ИСТИНА

Formate dehydrogenase (EC 1.2.1.2, FDH) catalyzes the reaction of formate oxidation coupled with reduction of NAD(P)+ to NAD(P)H. The majority of FDHs has a high specificity to coenzyme NAD+ and doesn't catalyze the reaction with NADP+. There is know only one wild-type formate dehydrogenase from bacterium Burkholderia stabilis specific to NADP+. Nowadays NADPH is used in many important biotechnological processes. However, wild-type NADP+ specific FDH from B. stabilis is not suitable for practical application due to very high Km with formate. Therefore preparation of NADP+-specific FDH is actual and significant problem nowadays. Analysis of holo-structure of FDH from Pseudomonas sp. 101 (PDB2NAD) showed, that Asp221 residue plays an important role in coenzyme binding.
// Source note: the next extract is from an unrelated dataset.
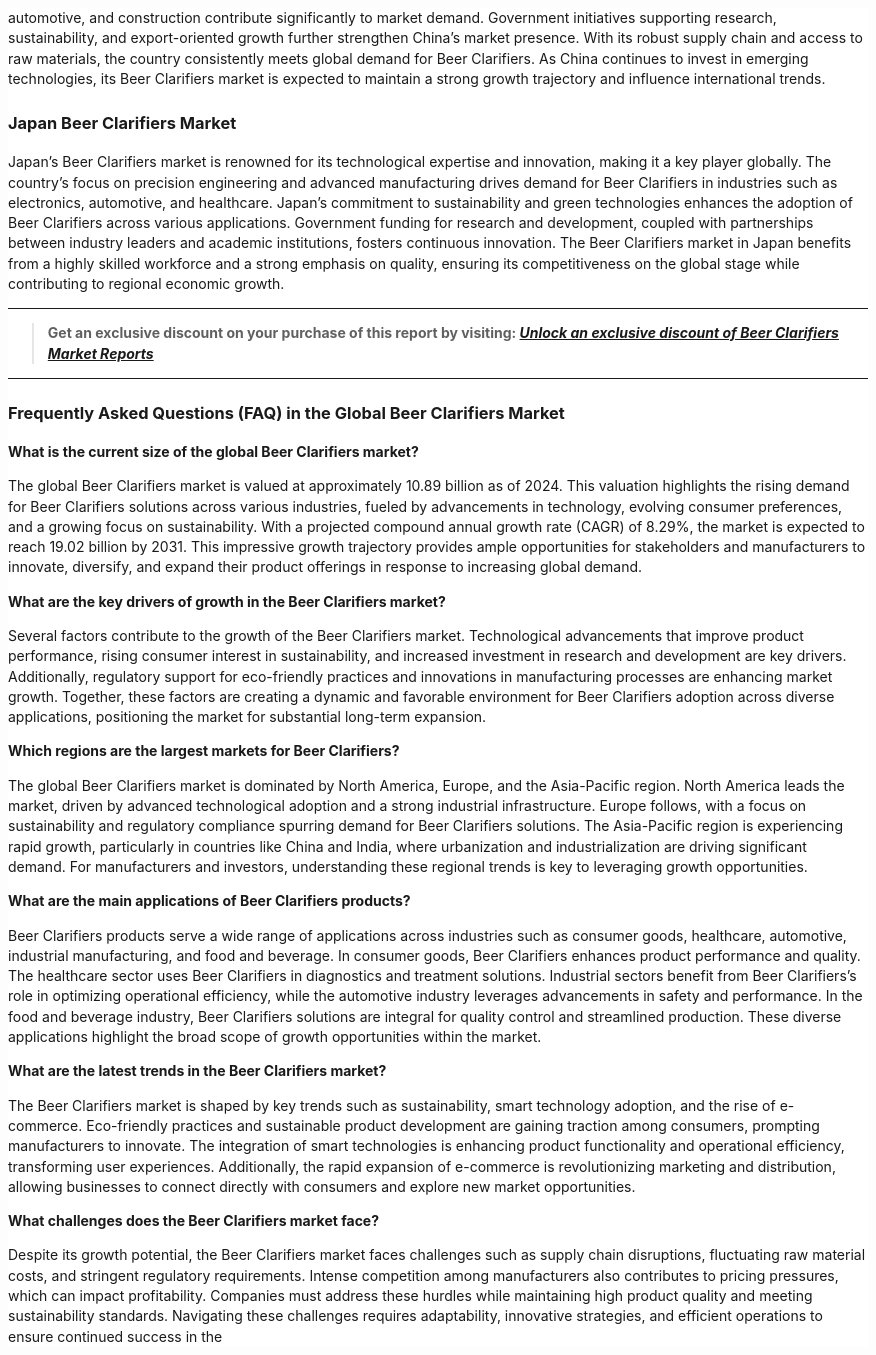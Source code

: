 automotive, and construction contribute significantly to market demand. Government initiatives supporting research, sustainability, and export-oriented growth further strengthen China&rsquo;s market presence. With its robust supply chain and access to raw materials, the country consistently meets global demand for Beer Clarifiers. As China continues to invest in emerging technologies, its Beer Clarifiers market is expected to maintain a strong growth trajectory and influence international trends.</p><h3>Japan Beer Clarifiers Market</h3><p>Japan&rsquo;s Beer Clarifiers market is renowned for its technological expertise and innovation, making it a key player globally. The country&rsquo;s focus on precision engineering and advanced manufacturing drives demand for Beer Clarifiers in industries such as electronics, automotive, and healthcare. Japan&rsquo;s commitment to sustainability and green technologies enhances the adoption of Beer Clarifiers across various applications. Government funding for research and development, coupled with partnerships between industry leaders and academic institutions, fosters continuous innovation. The Beer Clarifiers market in Japan benefits from a highly skilled workforce and a strong emphasis on quality, ensuring its competitiveness on the global stage while contributing to regional economic growth.</p><hr /><blockquote><p><strong>Get an exclusive discount on your purchase of this report by visiting: <em><a href="://marketresearchpulse.com/ask-for-discount/97534?utm_source=Github&amp;utm_medium=025">Unlock an exclusive discount of Beer Clarifiers Market Reports</a></em>&nbsp;</strong></p></blockquote><hr /><h3>Frequently Asked Questions (FAQ) in the Global Beer Clarifiers Market</h3><p><strong>What is the current size of the global Beer Clarifiers market?</strong></p><p>The global Beer Clarifiers market is valued at approximately 10.89 billion as of 2024. This valuation highlights the rising demand for Beer Clarifiers solutions across various industries, fueled by advancements in technology, evolving consumer preferences, and a growing focus on sustainability. With a projected compound annual growth rate (CAGR) of 8.29%, the market is expected to reach 19.02 billion by 2031. This impressive growth trajectory provides ample opportunities for stakeholders and manufacturers to innovate, diversify, and expand their product offerings in response to increasing global demand.</p><p><strong>What are the key drivers of growth in the Beer Clarifiers market?</strong></p><p>Several factors contribute to the growth of the Beer Clarifiers market. Technological advancements that improve product performance, rising consumer interest in sustainability, and increased investment in research and development are key drivers. Additionally, regulatory support for eco-friendly practices and innovations in manufacturing processes are enhancing market growth. Together, these factors are creating a dynamic and favorable environment for Beer Clarifiers adoption across diverse applications, positioning the market for substantial long-term expansion.</p><p><strong>Which regions are the largest markets for Beer Clarifiers?</strong></p><p>The global Beer Clarifiers market is dominated by North America, Europe, and the Asia-Pacific region. North America leads the market, driven by advanced technological adoption and a strong industrial infrastructure. Europe follows, with a focus on sustainability and regulatory compliance spurring demand for Beer Clarifiers solutions. The Asia-Pacific region is experiencing rapid growth, particularly in countries like China and India, where urbanization and industrialization are driving significant demand. For manufacturers and investors, understanding these regional trends is key to leveraging growth opportunities.</p><p><strong>What are the main applications of Beer Clarifiers products?</strong></p><p>Beer Clarifiers products serve a wide range of applications across industries such as consumer goods, healthcare, automotive, industrial manufacturing, and food and beverage. In consumer goods, Beer Clarifiers enhances product performance and quality. The healthcare sector uses Beer Clarifiers in diagnostics and treatment solutions. Industrial sectors benefit from Beer Clarifiers&rsquo;s role in optimizing operational efficiency, while the automotive industry leverages advancements in safety and performance. In the food and beverage industry, Beer Clarifiers solutions are integral for quality control and streamlined production. These diverse applications highlight the broad scope of growth opportunities within the market.</p><p><strong>What are the latest trends in the Beer Clarifiers market?</strong></p><p>The Beer Clarifiers market is shaped by key trends such as sustainability, smart technology adoption, and the rise of e-commerce. Eco-friendly practices and sustainable product development are gaining traction among consumers, prompting manufacturers to innovate. The integration of smart technologies is enhancing product functionality and operational efficiency, transforming user experiences. Additionally, the rapid expansion of e-commerce is revolutionizing marketing and distribution, allowing businesses to connect directly with consumers and explore new market opportunities.</p><p><strong>What challenges does the Beer Clarifiers market face?</strong></p><p>Despite its growth potential, the Beer Clarifiers market faces challenges such as supply chain disruptions, fluctuating raw material costs, and stringent regulatory requirements. Intense competition among manufacturers also contributes to pricing pressures, which can impact profitability. Companies must address these hurdles while maintaining high product quality and meeting sustainability standards. Navigating these challenges requires adaptability, innovative strategies, and efficient operations to ensure continued success in the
Amino acid replacement of negatively charged Asp221 to none-charged residue may eliminate repulsion between carboxyl group of Asp221 and 2'-phosphate group of NADP+. That replacement would increase specific activity with NADP. In our laboratory the systematic study of formate dehydrogenases from different sources is carried out. One of the most interesting FDHs is formate dehydrogebnase from bacterium Pseudomonas sp 101. It has very high thermal stability and catalytic efficiency with NAD+. Previously many mutant forms of PseFDH with improved characteristics were obtained by genetic engineering. In this work new NADP+-dependent mutant form with substitutions in 221 positions are presented. The genes, encoding mutant enzymes were expressed in E.coli cells and new FDHs were obtained as active and soluble enzymes. Kinetic parameters in reaction with NAD+ and NADP+ were determined. It was shown that new mutant enzymes had a high specificity to NADP+. The double mutant PseFDH A198G/D221Q has the highest catalytic efficiency with NADP+ among all known NADP+-specific FDH. Study of its thermal stability of it was studied by both kinetic inactivation and differential scanning calorimetry (DSC). It was revealed, that it's more stable, than wt-PseFDH.